The project that started in 2000 was designed to give PNC a better understanding of its customers so it could market to and serve them better. The bank wanted to cleanse its customer records of incorrect addresses and eliminate confusion about multiple accounts opened by the same individual under slightly different names.

That experience is turning out to be valuable in the face of increasingly stringent anti-money-laundering regulations, aimed not just at terrorists but also at drug kingpins and foreign leaders hiding money in U.S. banks. These rules make it necessary to match names against a variety of aliases and alternate spellings (particularly Arab names such as “Khaddafi,” “Gaddafi,” “Qadhafi” and so on), which is a variation on the same issue PNC learned to address through its data-quality project.

The U.S. Office of Foreign Assets Control (OFAC) publishes “watch lists” of individuals and countries with whom U.S. companies are banned from doing business—that’s not new. But the Patriot Act threatened stricter penalties, including fines of up to $10 million and prison sentences of up to 30 years for executives judged to have been criminally negligent.

Banks that had never cleaned up and consolidated their customer data are being forced to do so as part of their compliance with the new regulations, says Richard De Lotto, principal analyst with the financial-services practice at Gartner Inc. “Suddenly, you start looking at 30-year prison sentences, and it focuses your budget wonderfully,” he says.

PNC Bank is the largest business unit of Pittsburgh-based PNC Financial Services Group, a diversified financial-services company with assets of more than $68 billion. The bank provides community-banking services, as well as wholesale banking services, to 2 million households and 190,000 businesses in Pennsylvania, New Jersey, Delaware, Ohio, Kentucky, and Indiana. Although it has grown partly through acquisitions—most recently, the $649-million purchase of New Jersey’s United National Bancorp completed in January—PNC has a strict policy of combining systems “on Day One,” says George Kunkel, the bank’s vice president of management- information systems.

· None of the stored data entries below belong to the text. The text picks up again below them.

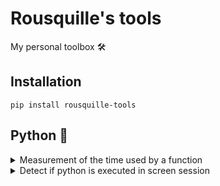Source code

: # Rousquille's tools

My personal toolbox 🛠

## Installation

```
pip install rousquille-tools
```

## Python 🐍

<details><summary>Measurement of the time used by a function</summary>
<p>

```py
import time
from rousquille_tools.decorators import time_def


@time_def
def func1():
    time.sleep(5)
```
Result:
```py
>>> func1()
[time_def] Function: func1 Time: 5.0s
```


</p>
</details>

<details><summary>Detect if python is executed in screen session</summary>
<p>

```py
>>> from rousquille_tools.shell import is_in_screen_session
>>> print(is_in_screen_session())
False
```

</p>
</details>
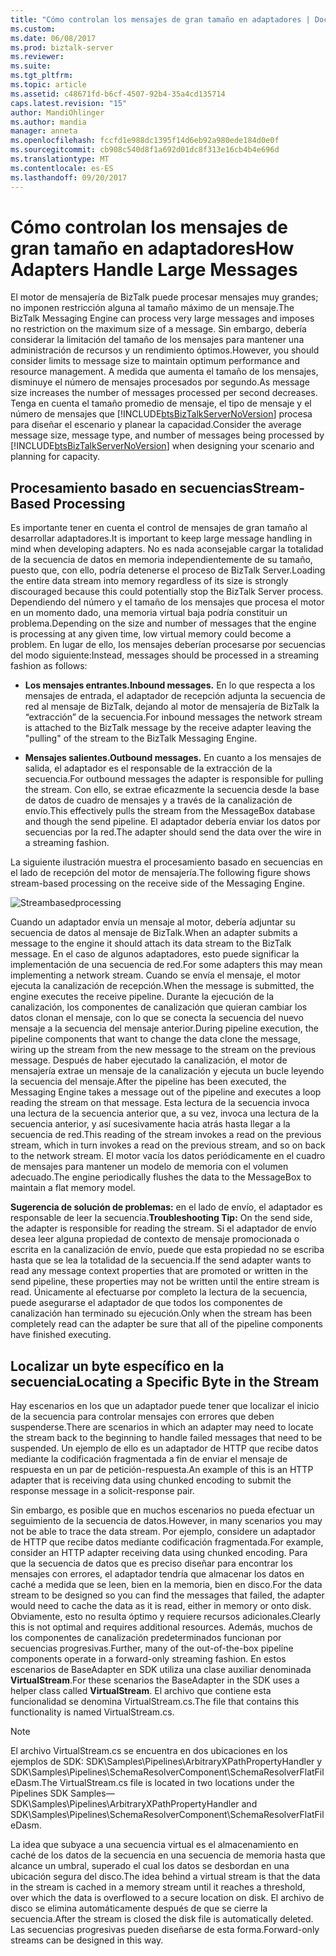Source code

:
 ```yaml
---
title: "Cómo controlan los mensajes de gran tamaño en adaptadores | Documentos de Microsoft"
ms.custom: 
ms.date: 06/08/2017
ms.prod: biztalk-server
ms.reviewer: 
ms.suite: 
ms.tgt_pltfrm: 
ms.topic: article
ms.assetid: c48671fd-b6cf-4507-92b4-35a4cd135714
caps.latest.revision: "15"
author: MandiOhlinger
ms.author: mandia
manager: anneta
ms.openlocfilehash: fccfd1e988dc1395f14d6eb92a980ede184d0e0f
ms.sourcegitcommit: cb908c540d8f1a692d01dc8f313e16cb4b4e696d
ms.translationtype: MT
ms.contentlocale: es-ES
ms.lasthandoff: 09/20/2017
---
```

# <a name="how-adapters-handle-large-messages"></a><span data-ttu-id="1f116-102">Cómo controlan los mensajes de gran tamaño en adaptadores</span><span class="sxs-lookup"><span data-stu-id="1f116-102">How Adapters Handle Large Messages</span></span>
<span data-ttu-id="1f116-103">El motor de mensajería de BizTalk puede procesar mensajes muy grandes; no imponen restricción alguna al tamaño máximo de un mensaje.</span><span class="sxs-lookup"><span data-stu-id="1f116-103">The BizTalk Messaging Engine can process very large messages and imposes no restriction on the maximum size of a message.</span></span> <span data-ttu-id="1f116-104">Sin embargo, debería considerar la limitación del tamaño de los mensajes para mantener una administración de recursos y un rendimiento óptimos.</span><span class="sxs-lookup"><span data-stu-id="1f116-104">However, you should consider limits to message size to maintain optimum performance and resource management.</span></span> <span data-ttu-id="1f116-105">A medida que aumenta el tamaño de los mensajes, disminuye el número de mensajes procesados por segundo.</span><span class="sxs-lookup"><span data-stu-id="1f116-105">As message size increases the number of messages processed per second decreases.</span></span> <span data-ttu-id="1f116-106">Tenga en cuenta el tamaño promedio de mensaje, el tipo de mensaje y el número de mensajes que [!INCLUDE[btsBizTalkServerNoVersion](../includes/btsbiztalkservernoversion-md.md)] procesa para diseñar el escenario y planear la capacidad.</span><span class="sxs-lookup"><span data-stu-id="1f116-106">Consider the average message size, message type, and number of messages being processed by [!INCLUDE[btsBizTalkServerNoVersion](../includes/btsbiztalkservernoversion-md.md)] when designing your scenario and planning for capacity.</span></span>  
  
## <a name="stream-based-processing"></a><span data-ttu-id="1f116-107">Procesamiento basado en secuencias</span><span class="sxs-lookup"><span data-stu-id="1f116-107">Stream-Based Processing</span></span>  
 <span data-ttu-id="1f116-108">Es importante tener en cuenta el control de mensajes de gran tamaño al desarrollar adaptadores.</span><span class="sxs-lookup"><span data-stu-id="1f116-108">It is important to keep large message handling in mind when developing adapters.</span></span> <span data-ttu-id="1f116-109">No es nada aconsejable cargar la totalidad de la secuencia de datos en memoria independientemente de su tamaño, puesto que, con ello, podría detenerse el proceso de BizTalk Server.</span><span class="sxs-lookup"><span data-stu-id="1f116-109">Loading the entire data stream into memory regardless of its size is strongly discouraged because this could potentially stop the BizTalk Server process.</span></span> <span data-ttu-id="1f116-110">Dependiendo del número y el tamaño de los mensajes que procesa el motor en un momento dado, una memoria virtual baja podría constituir un problema.</span><span class="sxs-lookup"><span data-stu-id="1f116-110">Depending on the size and number of messages that the engine is processing at any given time, low virtual memory could become a problem.</span></span> <span data-ttu-id="1f116-111">En lugar de ello, los mensajes deberían procesarse por secuencias del modo siguiente:</span><span class="sxs-lookup"><span data-stu-id="1f116-111">Instead, messages should be processed in a streaming fashion as follows:</span></span>  
  
-   <span data-ttu-id="1f116-112">**Los mensajes entrantes.**</span><span class="sxs-lookup"><span data-stu-id="1f116-112">**Inbound messages.**</span></span> <span data-ttu-id="1f116-113">En lo que respecta a los mensajes de entrada, el adaptador de recepción adjunta la secuencia de red al mensaje de BizTalk, dejando al motor de mensajería de BizTalk la “extracción” de la secuencia.</span><span class="sxs-lookup"><span data-stu-id="1f116-113">For inbound messages the network stream is attached to the BizTalk message by the receive adapter leaving the "pulling" of the stream to the BizTalk Messaging Engine.</span></span>  
  
-   <span data-ttu-id="1f116-114">**Mensajes salientes.**</span><span class="sxs-lookup"><span data-stu-id="1f116-114">**Outbound messages.**</span></span> <span data-ttu-id="1f116-115">En cuanto a los mensajes de salida, el adaptador es el responsable de la extracción de la secuencia.</span><span class="sxs-lookup"><span data-stu-id="1f116-115">For outbound messages the adapter is responsible for pulling the stream.</span></span> <span data-ttu-id="1f116-116">Con ello, se extrae eficazmente la secuencia desde la base de datos de cuadro de mensajes y a través de la canalización de envío.</span><span class="sxs-lookup"><span data-stu-id="1f116-116">This effectively pulls the stream from the MessageBox database and though the send pipeline.</span></span> <span data-ttu-id="1f116-117">El adaptador debería enviar los datos por secuencias por la red.</span><span class="sxs-lookup"><span data-stu-id="1f116-117">The adapter should send the data over the wire in a streaming fashion.</span></span>  
  
 <span data-ttu-id="1f116-118">La siguiente ilustración muestra el procesamiento basado en secuencias en el lado de recepción del motor de mensajería.</span><span class="sxs-lookup"><span data-stu-id="1f116-118">The following figure shows stream-based processing on the receive side of the Messaging Engine.</span></span>  
  
 ![](../core/media/streambasedprocessing.gif "Streambasedprocessing")  
  
 <span data-ttu-id="1f116-119">Cuando un adaptador envía un mensaje al motor, debería adjuntar su secuencia de datos al mensaje de BizTalk.</span><span class="sxs-lookup"><span data-stu-id="1f116-119">When an adapter submits a message to the engine it should attach its data stream to the BizTalk message.</span></span> <span data-ttu-id="1f116-120">En el caso de algunos adaptadores, esto puede significar la implementación de una secuencia de red.</span><span class="sxs-lookup"><span data-stu-id="1f116-120">For some adapters this may mean implementing a network stream.</span></span> <span data-ttu-id="1f116-121">Cuando se envía el mensaje, el motor ejecuta la canalización de recepción.</span><span class="sxs-lookup"><span data-stu-id="1f116-121">When the message is submitted, the engine executes the receive pipeline.</span></span> <span data-ttu-id="1f116-122">Durante la ejecución de la canalización, los componentes de canalización que quieran cambiar los datos clonan el mensaje, con lo que se conecta la secuencia del nuevo mensaje a la secuencia del mensaje anterior.</span><span class="sxs-lookup"><span data-stu-id="1f116-122">During pipeline execution, the pipeline components that want to change the data clone the message, wiring up the stream from the new message to the stream on the previous message.</span></span> <span data-ttu-id="1f116-123">Después de haber ejecutado la canalización, el motor de mensajería extrae un mensaje de la canalización y ejecuta un bucle leyendo la secuencia del mensaje.</span><span class="sxs-lookup"><span data-stu-id="1f116-123">After the pipeline has been executed, the Messaging Engine takes a message out of the pipeline and executes a loop reading the stream on that message.</span></span> <span data-ttu-id="1f116-124">Esta lectura de la secuencia invoca una lectura de la secuencia anterior que, a su vez, invoca una lectura de la secuencia anterior, y así sucesivamente hacia atrás hasta llegar a la secuencia de red.</span><span class="sxs-lookup"><span data-stu-id="1f116-124">This reading of the stream invokes a read on the previous stream, which in turn invokes a read on the previous stream, and so on back to the network stream.</span></span> <span data-ttu-id="1f116-125">El motor vacía los datos periódicamente en el cuadro de mensajes para mantener un modelo de memoria con el volumen adecuado.</span><span class="sxs-lookup"><span data-stu-id="1f116-125">The engine periodically flushes the data to the MessageBox to maintain a flat memory model.</span></span>  
  
 <span data-ttu-id="1f116-126">**Sugerencia de solución de problemas:** en el lado de envío, el adaptador es responsable de leer la secuencia.</span><span class="sxs-lookup"><span data-stu-id="1f116-126">**Troubleshooting Tip:** On the send side, the adapter is responsible for reading the stream.</span></span> <span data-ttu-id="1f116-127">Si el adaptador de envío desea leer alguna propiedad de contexto de mensaje promocionada o escrita en la canalización de envío, puede que esta propiedad no se escriba hasta que se lea la totalidad de la secuencia.</span><span class="sxs-lookup"><span data-stu-id="1f116-127">If the send adapter wants to read any message context properties that are promoted or written in the send pipeline, these properties may not be written until the entire stream is read.</span></span> <span data-ttu-id="1f116-128">Únicamente al efectuarse por completo la lectura de la secuencia, puede asegurarse el adaptador de que todos los componentes de canalización han terminado su ejecución.</span><span class="sxs-lookup"><span data-stu-id="1f116-128">Only when the stream has been completely read can the adapter be sure that all of the pipeline components have finished executing.</span></span>  
  
## <a name="locating-a-specific-byte-in-the-stream"></a><span data-ttu-id="1f116-129">Localizar un byte específico en la secuencia</span><span class="sxs-lookup"><span data-stu-id="1f116-129">Locating a Specific Byte in the Stream</span></span>  
 <span data-ttu-id="1f116-130">Hay escenarios en los que un adaptador puede tener que localizar el inicio de la secuencia para controlar mensajes con errores que deben suspenderse.</span><span class="sxs-lookup"><span data-stu-id="1f116-130">There are scenarios in which an adapter may need to locate the stream back to the beginning to handle failed messages that need to be suspended.</span></span> <span data-ttu-id="1f116-131">Un ejemplo de ello es un adaptador de HTTP que recibe datos mediante la codificación fragmentada a fin de enviar el mensaje de respuesta en un par de petición-respuesta.</span><span class="sxs-lookup"><span data-stu-id="1f116-131">An example of this is an HTTP adapter that is receiving data using chunked encoding to submit the response message in a solicit-response pair.</span></span>  
  
 <span data-ttu-id="1f116-132">Sin embargo, es posible que en muchos escenarios no pueda efectuar un seguimiento de la secuencia de datos.</span><span class="sxs-lookup"><span data-stu-id="1f116-132">However, in many scenarios you may not be able to trace the data stream.</span></span> <span data-ttu-id="1f116-133">Por ejemplo, considere un adaptador de HTTP que recibe datos mediante codificación fragmentada.</span><span class="sxs-lookup"><span data-stu-id="1f116-133">For example, consider an HTTP adapter receiving data using chunked encoding.</span></span> <span data-ttu-id="1f116-134">Para que la secuencia de datos que es preciso diseñar para encontrar los mensajes con errores, el adaptador tendría que almacenar los datos en caché a medida que se leen, bien en la memoria, bien en disco.</span><span class="sxs-lookup"><span data-stu-id="1f116-134">For the data stream to be designed so you can find the messages that failed, the adapter would need to cache the data as it is read, either in memory or onto disk.</span></span> <span data-ttu-id="1f116-135">Obviamente, esto no resulta óptimo y requiere recursos adicionales.</span><span class="sxs-lookup"><span data-stu-id="1f116-135">Clearly this is not optimal and requires additional resources.</span></span> <span data-ttu-id="1f116-136">Además, muchos de los componentes de canalización predeterminados funcionan por secuencias progresivas.</span><span class="sxs-lookup"><span data-stu-id="1f116-136">Further, many of the out-of-the-box pipeline components operate in a forward-only streaming fashion.</span></span> <span data-ttu-id="1f116-137">En estos escenarios de BaseAdapter en SDK utiliza una clase auxiliar denominada **VirtualStream**.</span><span class="sxs-lookup"><span data-stu-id="1f116-137">For these scenarios the BaseAdapter in the SDK uses a helper class called **VirtualStream**.</span></span> <span data-ttu-id="1f116-138">El archivo que contiene esta funcionalidad se denomina VirtualStream.cs.</span><span class="sxs-lookup"><span data-stu-id="1f116-138">The file that contains this functionality is named VirtualStream.cs.</span></span>  
  
> [!NOTE]
>  <span data-ttu-id="1f116-139">El archivo VirtualStream.cs se encuentra en dos ubicaciones en los ejemplos de SDK: SDK\Samples\Pipelines\ArbitraryXPathPropertyHandler y SDK\Samples\Pipelines\SchemaResolverComponent\SchemaResolverFlatFileDasm.</span><span class="sxs-lookup"><span data-stu-id="1f116-139">The VirtualStream.cs file is located in two locations under the Pipelines SDK Samples—SDK\Samples\Pipelines\ArbitraryXPathPropertyHandler and SDK\Samples\Pipelines\SchemaResolverComponent\SchemaResolverFlatFileDasm.</span></span>  
  
 <span data-ttu-id="1f116-140">La idea que subyace a una secuencia virtual es el almacenamiento en caché de los datos de la secuencia en una secuencia de memoria hasta que alcance un umbral, superado el cual los datos se desbordan en una ubicación segura del disco.</span><span class="sxs-lookup"><span data-stu-id="1f116-140">The idea behind a virtual stream is that the data in the stream is cached in a memory stream until it reaches a threshold, over which the data is overflowed to a secure location on disk.</span></span> <span data-ttu-id="1f116-141">El archivo de disco se elimina automáticamente después de que se cierre la secuencia.</span><span class="sxs-lookup"><span data-stu-id="1f116-141">After the stream is closed the disk file is automatically deleted.</span></span> <span data-ttu-id="1f116-142">Las secuencias progresivas pueden diseñarse de esta forma.</span><span class="sxs-lookup"><span data-stu-id="1f116-142">Forward-only streams can be designed in this way.</span></span>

While many of PNC’s competitors have found it more economical to let their acquisitions operate discrete systems in parallel, rather than integrating them, PNC’s approach “shows that they care about the data, they care about their customers, and they’re trying to return profits to their owners,” De Lotto says. Compared with banks that merely clean up their data in response to the regulatory threat, PNC is ahead of the game, he says. “That’s one of the places where people screw up because they think data cleansing is not sexy.”